**WHAT THE TASK ASKS**
In how many lines of the records does "think" appear? Answer with one number.

********************

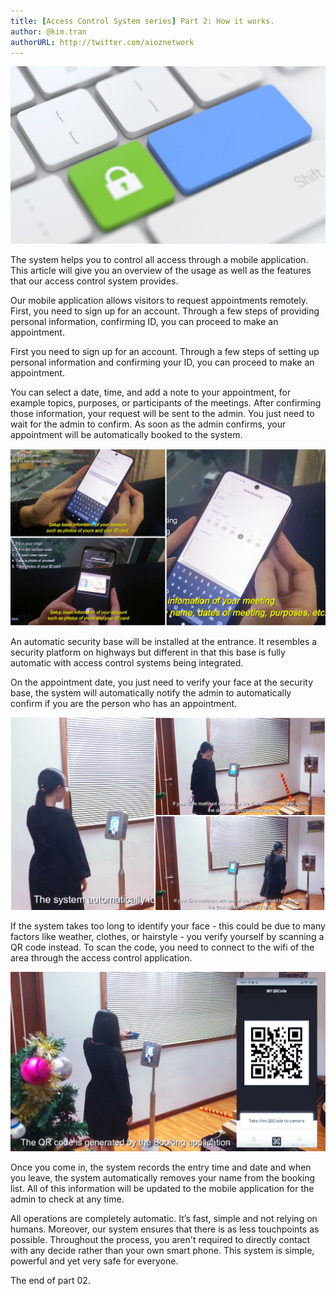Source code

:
 ```yaml
---
title: [Access Control System series] Part 2: How it works.
author: @kim.tran
authorURL: http://twitter.com/aioznetwork
---
```


![assets/2021-04-22-access-control-2/Untitled.png](assets/2021-04-22-access-control-2/Untitled.png)
<!--truncate-->

The system helps you to control all access through a mobile application. This article will give you an overview of the usage as well as the features that our access control system provides.

Our mobile application allows visitors to request appointments remotely. First, you need to sign up for an account. Through a few steps of providing personal information, confirming ID, you can proceed to make an appointment.

First you need to sign up for an account. Through a few steps of setting up personal information and confirming your ID, you can proceed to make an appointment.

You can select a date, time, and add a note to your appointment, for example topics, purposes, or participants of the meetings. After confirming those information, your request will be sent to the admin. You just need to wait for the admin to confirm. As soon as the admin confirms, your appointment will be automatically booked to the system.

![assets/2021-04-22-access-control-2/step.png](assets/2021-04-22-access-control-2/step.png)

An automatic security base will be installed at the entrance. It resembles a security platform on highways but different in that this base is fully automatic with access control systems being integrated.

On the appointment date, you just need to verify your face at the security base, the system will automatically notify the admin to automatically confirm if you are the person who has an appointment. 

![assets/2021-04-22-access-control-2/visit_step.png](assets/2021-04-22-access-control-2/visit_step.png)

If the system takes too long to identify your face - this could be due to many factors like weather, clothes, or hairstyle - you verify yourself by scanning a QR code instead. To scan the code, you need to connect to the wifi of the area through the access control application.

![assets/2021-04-22-access-control-2/QR.png](assets/2021-04-22-access-control-2/QR.png)

Once you come in, the system records the entry time and date and when you leave, the system automatically removes your name from the booking list. All of this information will be updated to the mobile application for the admin to check at any time. 

All operations are completely automatic. It’s fast, simple and not relying on humans. Moreover, our system ensures that there is as less touchpoints as possible. Throughout the process, you aren't required to directly contact with any decide rather than your own smart phone. This system is simple, powerful and yet very safe for everyone. 

The end of part 02.
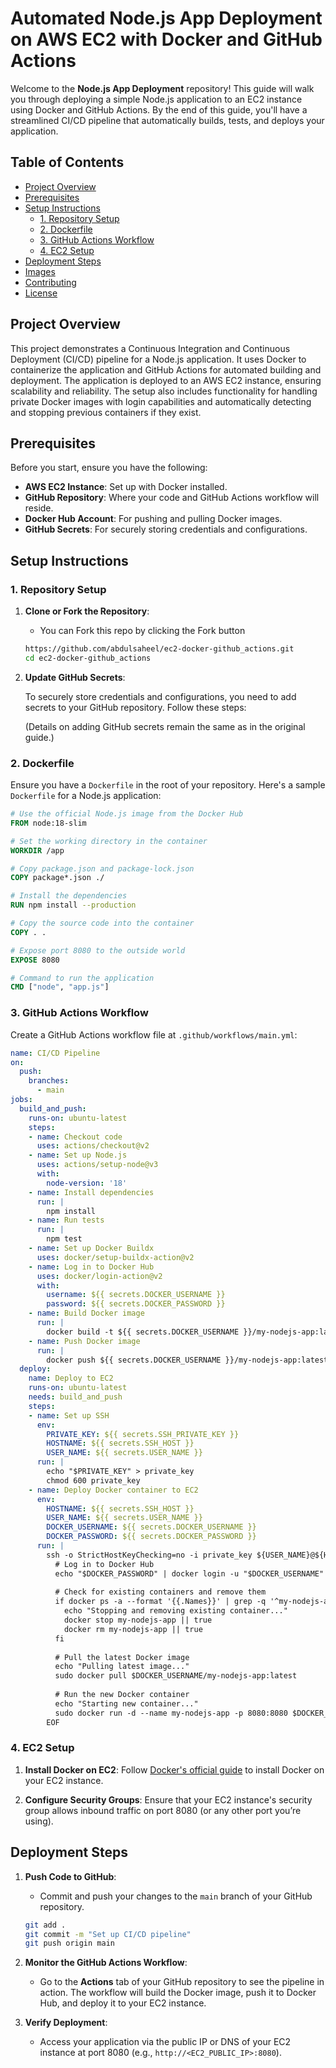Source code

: # **Automated Node.js App Deployment on AWS EC2 with Docker and GitHub Actions**

Welcome to the **Node.js App Deployment** repository! This guide will walk you through deploying a simple Node.js application to an EC2 instance using Docker and GitHub Actions. By the end of this guide, you'll have a streamlined CI/CD pipeline that automatically builds, tests, and deploys your application.

## **Table of Contents**

- [Project Overview](#project-overview)
- [Prerequisites](#prerequisites)
- [Setup Instructions](#setup-instructions)
  - [1. Repository Setup](#1-repository-setup)
  - [2. Dockerfile](#2-dockerfile)
  - [3. GitHub Actions Workflow](#3-github-actions-workflow)
  - [4. EC2 Setup](#4-ec2-setup)
- [Deployment Steps](#deployment-steps)
- [Images](#images)
- [Contributing](#contributing)
- [License](#license)

## **Project Overview**

This project demonstrates a Continuous Integration and Continuous Deployment (CI/CD) pipeline for a Node.js application. It uses Docker to containerize the application and GitHub Actions for automated building and deployment. The application is deployed to an AWS EC2 instance, ensuring scalability and reliability. The setup also includes functionality for handling private Docker images with login capabilities and automatically detecting and stopping previous containers if they exist.

## **Prerequisites**

Before you start, ensure you have the following:

- **AWS EC2 Instance**: Set up with Docker installed.
- **GitHub Repository**: Where your code and GitHub Actions workflow will reside.
- **Docker Hub Account**: For pushing and pulling Docker images.
- **GitHub Secrets**: For securely storing credentials and configurations.

## **Setup Instructions**

### 1. Repository Setup

1. **Clone or Fork the Repository**:
    - You can Fork this repo by clicking the Fork button  
   ```bash
   https://github.com/abdulsaheel/ec2-docker-github_actions.git
   cd ec2-docker-github_actions
   ```

2. **Update GitHub Secrets**:

   To securely store credentials and configurations, you need to add secrets to your GitHub repository. Follow these steps:

   (Details on adding GitHub secrets remain the same as in the original guide.)

### 2. Dockerfile

Ensure you have a `Dockerfile` in the root of your repository. Here's a sample `Dockerfile` for a Node.js application:

```dockerfile
# Use the official Node.js image from the Docker Hub
FROM node:18-slim

# Set the working directory in the container
WORKDIR /app

# Copy package.json and package-lock.json
COPY package*.json ./

# Install the dependencies
RUN npm install --production

# Copy the source code into the container
COPY . .

# Expose port 8080 to the outside world
EXPOSE 8080

# Command to run the application
CMD ["node", "app.js"]
```

### 3. GitHub Actions Workflow

Create a GitHub Actions workflow file at `.github/workflows/main.yml`:

```yaml
name: CI/CD Pipeline
on:
  push:
    branches:
      - main
jobs:
  build_and_push:
    runs-on: ubuntu-latest
    steps:
    - name: Checkout code
      uses: actions/checkout@v2
    - name: Set up Node.js
      uses: actions/setup-node@v3
      with:
        node-version: '18'
    - name: Install dependencies
      run: |
        npm install
    - name: Run tests
      run: |
        npm test
    - name: Set up Docker Buildx
      uses: docker/setup-buildx-action@v2
    - name: Log in to Docker Hub
      uses: docker/login-action@v2
      with:
        username: ${{ secrets.DOCKER_USERNAME }}
        password: ${{ secrets.DOCKER_PASSWORD }}
    - name: Build Docker image
      run: |
        docker build -t ${{ secrets.DOCKER_USERNAME }}/my-nodejs-app:latest .
    - name: Push Docker image
      run: |
        docker push ${{ secrets.DOCKER_USERNAME }}/my-nodejs-app:latest
  deploy:
    name: Deploy to EC2
    runs-on: ubuntu-latest
    needs: build_and_push
    steps:
    - name: Set up SSH
      env:
        PRIVATE_KEY: ${{ secrets.SSH_PRIVATE_KEY }}
        HOSTNAME: ${{ secrets.SSH_HOST }}
        USER_NAME: ${{ secrets.USER_NAME }}
      run: |
        echo "$PRIVATE_KEY" > private_key
        chmod 600 private_key
    - name: Deploy Docker container to EC2
      env:
        HOSTNAME: ${{ secrets.SSH_HOST }}
        USER_NAME: ${{ secrets.USER_NAME }}
        DOCKER_USERNAME: ${{ secrets.DOCKER_USERNAME }}
        DOCKER_PASSWORD: ${{ secrets.DOCKER_PASSWORD }}
      run: |
        ssh -o StrictHostKeyChecking=no -i private_key ${USER_NAME}@${HOSTNAME} << EOF
          # Log in to Docker Hub
          echo "$DOCKER_PASSWORD" | docker login -u "$DOCKER_USERNAME" --password-stdin
          
          # Check for existing containers and remove them
          if docker ps -a --format '{{.Names}}' | grep -q '^my-nodejs-app$'; then
            echo "Stopping and removing existing container..."
            docker stop my-nodejs-app || true
            docker rm my-nodejs-app || true
          fi
          
          # Pull the latest Docker image
          echo "Pulling latest image..."
          sudo docker pull $DOCKER_USERNAME/my-nodejs-app:latest
          
          # Run the new Docker container
          echo "Starting new container..."
          sudo docker run -d --name my-nodejs-app -p 8080:8080 $DOCKER_USERNAME/my-nodejs-app:latest || echo "Failed to start the new container."
        EOF
```

### 4. EC2 Setup

1. **Install Docker on EC2**:
   Follow [Docker's official guide](https://docs.docker.com/engine/install/) to install Docker on your EC2 instance.

2. **Configure Security Groups**:
   Ensure that your EC2 instance's security group allows inbound traffic on port 8080 (or any other port you’re using).

## **Deployment Steps**

1. **Push Code to GitHub**:
   - Commit and push your changes to the `main` branch of your GitHub repository.

   ```bash
   git add .
   git commit -m "Set up CI/CD pipeline"
   git push origin main
   ```

2. **Monitor the GitHub Actions Workflow**:
   - Go to the **Actions** tab of your GitHub repository to see the pipeline in action. The workflow will build the Docker image, push it to Docker Hub, and deploy it to your EC2 instance.

3. **Verify Deployment**:
   - Access your application via the public IP or DNS of your EC2 instance at port 8080 (e.g., `http://<EC2_PUBLIC_IP>:8080`).
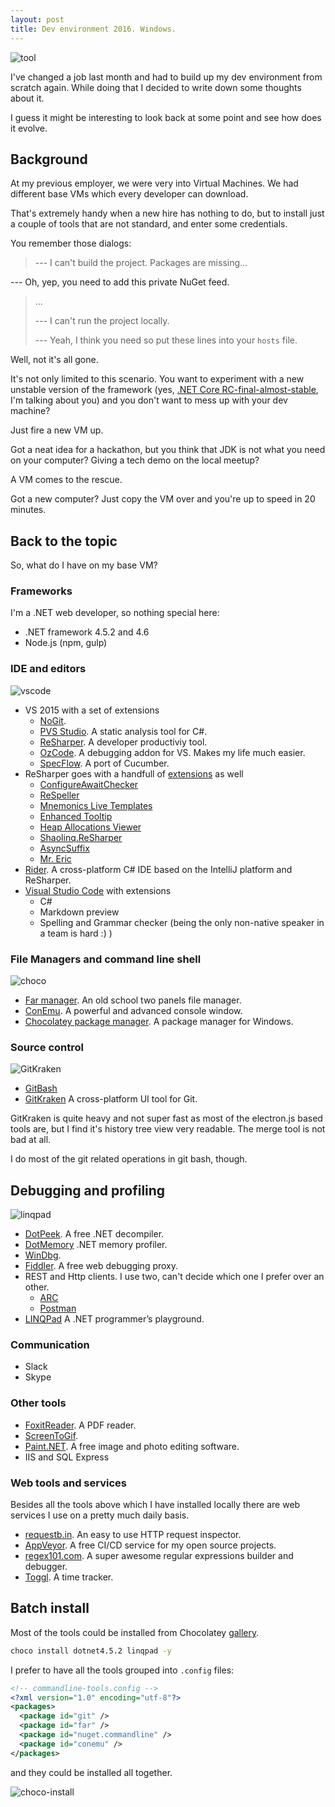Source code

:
 ```yaml
---
layout: post
title: Dev environment 2016. Windows. 
---
```


![tool](/images/dev-tools-2016-win/old-tools-8.png)

I've changed a job last month and had to build up my dev environment from scratch again. While doing that I decided to write down some thoughts about it. 

I guess it might be interesting to look back at some point and see how does it evolve.

## Background

At my previous employer, we were very into Virtual Machines. We had different base VMs which every developer can download. 

That's extremely handy when a new hire has nothing to do, but to install just a couple of tools that are not standard, and enter some credentials.

You remember those dialogs: 

>--- I can't build the project. Packages are missing...
>
--- Oh, yep, you need to add this private NuGet feed.
>
>...
>
>--- I can't run the project locally. 
>
>--- Yeah, I think you need so put these lines into your `hosts` file.

Well, not it's all gone.

It's not only limited to this scenario. You want to experiment with a new unstable version of the framework (yes, [.NET Core RC-final-almost-stable](https://twitter.com/NETCoreReadyYet/status/735972346436161536), I'm talking about you) and you don't want to mess up with your dev machine?

Just fire a new VM up. 

Got a neat idea for a hackathon, but you think that JDK is not what you need on your computer? Giving a tech demo on the local meetup?  

A VM comes to the rescue.

Got a new computer? Just copy the VM over and you're up to speed in 20 minutes.

## Back to the topic

So, what do I have on my base VM? 

### Frameworks

I'm a .NET web developer, so nothing special here:

* .NET framework 4.5.2 and 4.6
* Node.js (npm, gulp)

### IDE and editors

![vscode](/images/dev-tools-2016-win/vscode.png)

* VS 2015 with a set of extensions
    * [NoGit](https://visualstudiogallery.msdn.microsoft.com/146b404a-3c91-46ff-932a-fb0f8b826f94).
    * [PVS Studio](http://www.viva64.com/en/). A static analysis tool for C#.
    * [ReSharper](https://www.jetbrains.com/resharper/). A developer productiviy tool.
    * [OzCode](http://www.oz-code.com/). A debugging addon for VS. Makes my life much easier.
    * [SpecFlow](https://visualstudiogallery.msdn.microsoft.com/c74211e7-cb6e-4dfa-855d-df0ad4a37dd6). A port of Cucumber.  
* ReSharper goes with a handfull of [extensions](https://resharper-plugins.jetbrains.com) as well
    * [ConfigureAwaitChecker](https://resharper-plugins.jetbrains.com/packages/ConfigureAwaitChecker.v9/)
    * [ReSpeller](https://resharper-plugins.jetbrains.com/packages/EtherealCode.ReSpeller/)
    * [Mnemonics Live Templates](https://resharper-plugins.jetbrains.com/packages/JetBrains.Mnemonics/)
    * [Enhanced Tooltip](https://resharper-plugins.jetbrains.com/packages/JLebosquain.EnhancedTooltip/)
    * [Heap Allocations Viewer](https://resharper-plugins.jetbrains.com/packages/ReSharper.HeapView.R2016.1/)
    * [Shaolinq.ReSharper](https://resharper-plugins.jetbrains.com/packages/Shaolinq.ReSharper/)
    * [AsyncSuffix](https://resharper-plugins.jetbrains.com/packages/Sizikov.AsyncSuffix)
    * [Mr. Eric](https://resharper-plugins.jetbrains.com/packages/Sizikov.MrEric/)
* [Rider](https://www.jetbrains.com/rider/). A cross-platform C# IDE based on the IntelliJ platform and ReSharper. 
* [Visual Studio Code](http://code.visualstudio.com/) with extensions
    * C#
    * Markdown preview
    * Spelling and Grammar checker (being the only non-native speaker in a team is hard :) )

### File Managers and command line shell

![choco](/images/dev-tools-2016-win/choco.png)

* [Far manager](http://www.farmanager.com/index.php?l=en). An old school two panels file manager.
* [ConEmu](https://conemu.github.io/). A powerful and advanced console window.
* [Chocolatey package manager](https://chocolatey.org/). A package manager for Windows.

### Source control

![GitKraken](/images/dev-tools-2016-win/gitkraken.png)

* [GitBash](https://git-scm.com/downloads)
* [GitKraken](https://www.gitkraken.com/) A cross-platform UI tool for Git.

GitKraken is quite heavy and not super fast as most of the electron.js based tools are, but I find it's history tree view very readable. The merge tool is not bad at all. 
 
I do most of the git related operations in git bash, though.

## Debugging and profiling

![linqpad](/images/dev-tools-2016-win/linqpad.png)

* [DotPeek](https://www.jetbrains.com/decompiler/). A free .NET decompiler.
* [DotMemory](https://www.jetbrains.com/dotmemory) .NET memory profiler.
* [WinDbg](http://www.windbg.org/).
* [Fiddler](http://www.telerik.com/fiddler). A free web debugging proxy.
* REST and Http clients. I use two, can't decide which one I prefer over an other.
    * [ARC](https://chrome.google.com/webstore/detail/advanced-rest-client/hgmloofddffdnphfgcellkdfbfbjeloo)
    * [Postman](https://chrome.google.com/webstore/detail/postman/fhbjgbiflinjbdggehcddcbncdddomop)
* [LINQPad](https://www.linqpad.net/) A .NET programmer’s playground.

### Communication

* Slack
* Skype

### Other tools
* [FoxitReader](https://www.foxitsoftware.com/products/pdf-reader/). A PDF reader.
* [ScreenToGif](https://screentogif.codeplex.com/). 
* [Paint.NET](http://www.getpaint.net/index.html). A free image and photo editing software. 
* IIS and SQL Express 

### Web tools and services

Besides all the tools above which I have installed locally there are web services I use on a pretty much daily basis.

* [requestb.in](http://requestb.in/). An easy to use HTTP request inspector.
* [AppVeyor](https://www.appveyor.com/). A free CI/CD service for my open source projects.
* [regex101.com](https://regex101.com/). A super awesome regular expressions builder and debugger.
* [Toggl](https://toggl.com). A time tracker.


## Batch install

Most of the tools could be installed from Chocolatey [gallery](https://chocolatey.org/packages).

```bash
choco install dotnet4.5.2 linqpad -y
```

I prefer to have all the tools grouped into `.config` files: 

```xml
<!-- commandline-tools.config -->
<?xml version="1.0" encoding="utf-8"?>
<packages>
  <package id="git" />
  <package id="far" />
  <package id="nuget.commandline" />
  <package id="conemu" />
</packages>
```

and they could be installed all together.

![choco-install](/images/dev-tools-2016-win/choco-install-config.png)
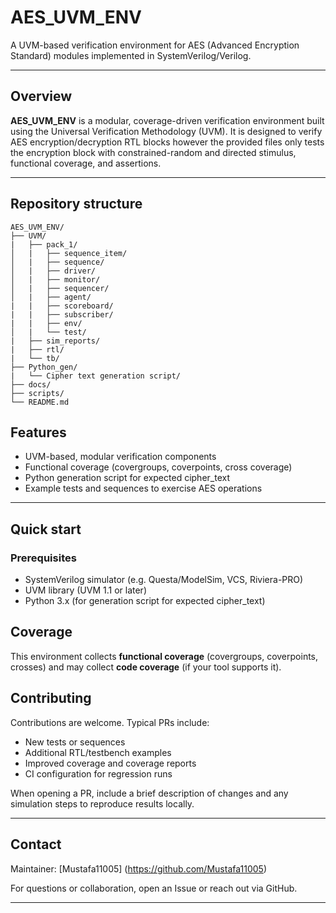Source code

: # AES_UVM_ENV

A UVM-based verification environment for AES (Advanced Encryption Standard) modules implemented in SystemVerilog/Verilog.

---

## Overview

**AES_UVM_ENV** is a modular, coverage-driven verification environment built using the Universal Verification Methodology (UVM). It is designed to verify AES encryption/decryption RTL blocks however the provided files only tests the encryption block with constrained-random and directed stimulus, functional coverage, and assertions.

---

## Repository structure

```
AES_UVM_ENV/
├── UVM/               
|   ├── pack_1/
│   |   ├── sequence_item/
│   |   ├── sequence/
│   |   ├── driver/
│   |   ├── monitor/
│   |   ├── sequencer/
│   |   ├── agent/
|   |   ├── scoreboard/
|   |   ├── subscriber/
|   |   ├── env/
│   |   └── test/
|   ├── sim_reports/
|   ├── rtl/                
|   └── tb/                
├── Python_gen/
|   └── Cipher text generation script/  
├── docs/               
├── scripts/         
└── README.md
```

## Features

- UVM-based, modular verification components
- Functional coverage (covergroups, coverpoints, cross coverage)
- Python generation script for expected cipher_text
- Example tests and sequences to exercise AES operations

---

## Quick start

### Prerequisites

- SystemVerilog simulator (e.g. Questa/ModelSim, VCS, Riviera-PRO)
- UVM library (UVM 1.1 or later)
- Python 3.x (for generation script for expected cipher_text)

## Coverage

This environment collects **functional coverage** (covergroups, coverpoints, crosses) and may collect **code coverage** (if your tool supports it).

## Contributing

Contributions are welcome. Typical PRs include:

- New tests or sequences
- Additional RTL/testbench examples
- Improved coverage and coverage reports
- CI configuration for regression runs

When opening a PR, include a brief description of changes and any simulation steps to reproduce results locally.

---

## Contact

Maintainer: [Mustafa11005] (https://github.com/Mustafa11005)

For questions or collaboration, open an Issue or reach out via GitHub.

---
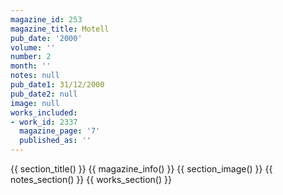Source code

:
 ```yaml
---
magazine_id: 253
magazine_title: Motell
pub_date: '2000'
volume: ''
number: 2
month: ''
notes: null
pub_date1: 31/12/2000
pub_date2: null
image: null
works_included:
- work_id: 2337
  magazine_page: '7'
  published_as: ''
---
```


{{ section_title() }}
{{ magazine_info() }}
{{ section_image() }}
{{ notes_section() }}
{{ works_section() }}
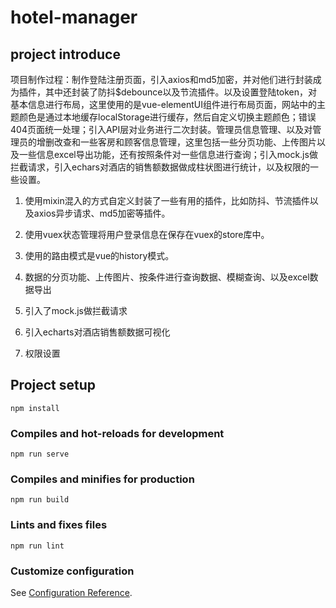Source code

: # hotel-manager

## project introduce

项目制作过程：制作登陆注册页面，引入axios和md5加密，并对他们进行封装成为插件，其中还封装了防抖$debounce以及节流插件。以及设置登陆token，对基本信息进行布局，这里使用的是vue-elementUI组件进行布局页面，网站中的主题颜色是通过本地缓存localStorage进行缓存，然后自定义切换主题颜色；错误404页面统一处理；引入API层对业务进行二次封装。管理员信息管理、以及对管理员的增删改查和一些客房和顾客信息管理，这里包括一些分页功能、上传图片以及一些信息excel导出功能，还有按照条件对一些信息进行查询；引入mock.js做拦截请求，引入echars对酒店的销售额数据做成柱状图进行统计，以及权限的一些设置。

1. 使用mixin混入的方式自定义封装了一些有用的插件，比如防抖、节流插件以及axios异步请求、md5加密等插件。

2. 使用vuex状态管理将用户登录信息在保存在vuex的store库中。

3. 使用的路由模式是vue的history模式。

4. 数据的分页功能、上传图片、按条件进行查询数据、模糊查询、以及excel数据导出

5. 引入了mock.js做拦截请求

6. 引入echarts对酒店销售额数据可视化

7. 权限设置

## Project setup
```
npm install
```

### Compiles and hot-reloads for development
```
npm run serve
```

### Compiles and minifies for production
```
npm run build
```

### Lints and fixes files
```
npm run lint
```

### Customize configuration
See [Configuration Reference](https://cli.vuejs.org/config/).
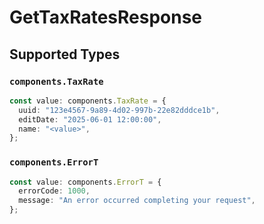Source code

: # GetTaxRatesResponse


## Supported Types

### `components.TaxRate`

```typescript
const value: components.TaxRate = {
  uuid: "123e4567-9a89-4d02-997b-22e82dddce1b",
  editDate: "2025-06-01 12:00:00",
  name: "<value>",
};
```

### `components.ErrorT`

```typescript
const value: components.ErrorT = {
  errorCode: 1000,
  message: "An error occurred completing your request",
};
```

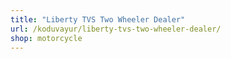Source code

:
 ```yaml
---
title: "Liberty TVS Two Wheeler Dealer"
url: /koduvayur/liberty-tvs-two-wheeler-dealer/
shop: motorcycle
---
```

********************

**SOLVED PROBLEM**
2